Michael Strangelove

What will TV be like after TV? Post-TV: Piracy, Cord-Cutting, and the Future of Television is a timely examination of the changing habits of viewers who are streaming and downloading more as they watch commercial TV less.

On a deeper level, Strangelove argues, the struggle for control of television content, like the related evolution of the ways that we listen to music and watch movies, is a clash of worldviews. On one hand, traditional providers of television content represent market values; on the other, the individual choices enjoyed by the digitally connected could become part of a wider rejection of corporate control of popular culture.
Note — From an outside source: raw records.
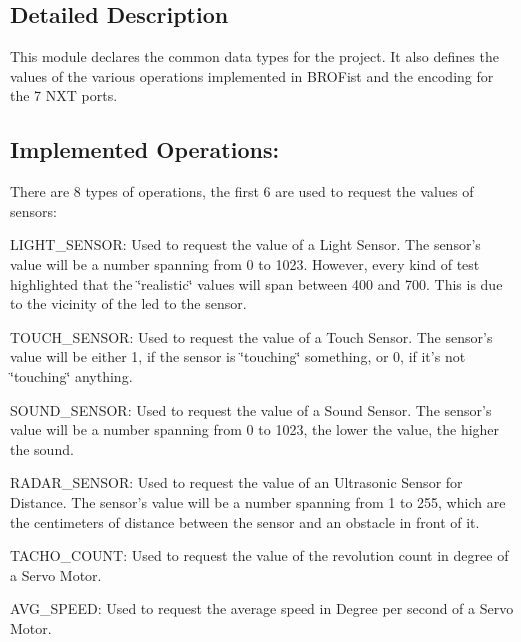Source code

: \subsection{Detailed Description}
This module declares the common data types for the project. It also defines the values of the various operations implemented in BROFist and the encoding for the 7 NXT ports.\hypertarget{group___bro_fist_BroOperations}{}\subsection{Implemented Operations:}\label{group___bro_fist_BroOperations}
There are 8 types of operations, the first 6 are used to request the values of sensors:
\begin{DoxyItemize}
\item {\ttfamily LIGHT\_\-SENSOR:} Used to request the value of a Light Sensor. The sensor's value will be a number spanning from 0 to 1023. However, every kind of test highlighted that the \char`\"{}realistic\char`\"{} values will span between 400 and 700. This is due to the vicinity of the led to the sensor.
\item {\ttfamily TOUCH\_\-SENSOR:} Used to request the value of a Touch Sensor. The sensor's value will be either 1, if the sensor is \char`\"{}touching\char`\"{} something, or 0, if it's not \char`\"{}touching\char`\"{} anything.
\item {\ttfamily SOUND\_\-SENSOR:} Used to request the value of a Sound Sensor. The sensor's value will be a number spanning from 0 to 1023, the lower the value, the higher the sound.
\item {\ttfamily RADAR\_\-SENSOR:} Used to request the value of an Ultrasonic Sensor for Distance. The sensor's value will be a number spanning from 1 to 255, which are the centimeters of distance between the sensor and an obstacle in front of it.
\item {\ttfamily TACHO\_\-COUNT:} Used to request the value of the revolution count in degree of a Servo Motor.
\item {\ttfamily AVG\_\-SPEED:} Used to request the average speed in Degree per second of a Servo Motor.
\end{DoxyItemize}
Television is the very engine of capitalist societies; it shapes voter habits and influences public policy, consumer values, and our perception of everyday reality. What is at stake with the rise of a type of television system that is not dominated by the commercial production of programming but one wherein multiple modes of production coexist within reach of the same audiences?

Strangelove works his way through the major points of conflict in the battle for television, showing that everything from anti-piracy efforts to the means of production is an arena in which what he derisively calls “20th Century television” is frantically defending its formerly-exclusive turf against a loosely-organized army of hackers and free-content foot soldiers.

The result is a book that is filled with detail yet always interesting. Never merely an academic survey, Post-TV is the engaging story of one ongoing fight for control of our culture.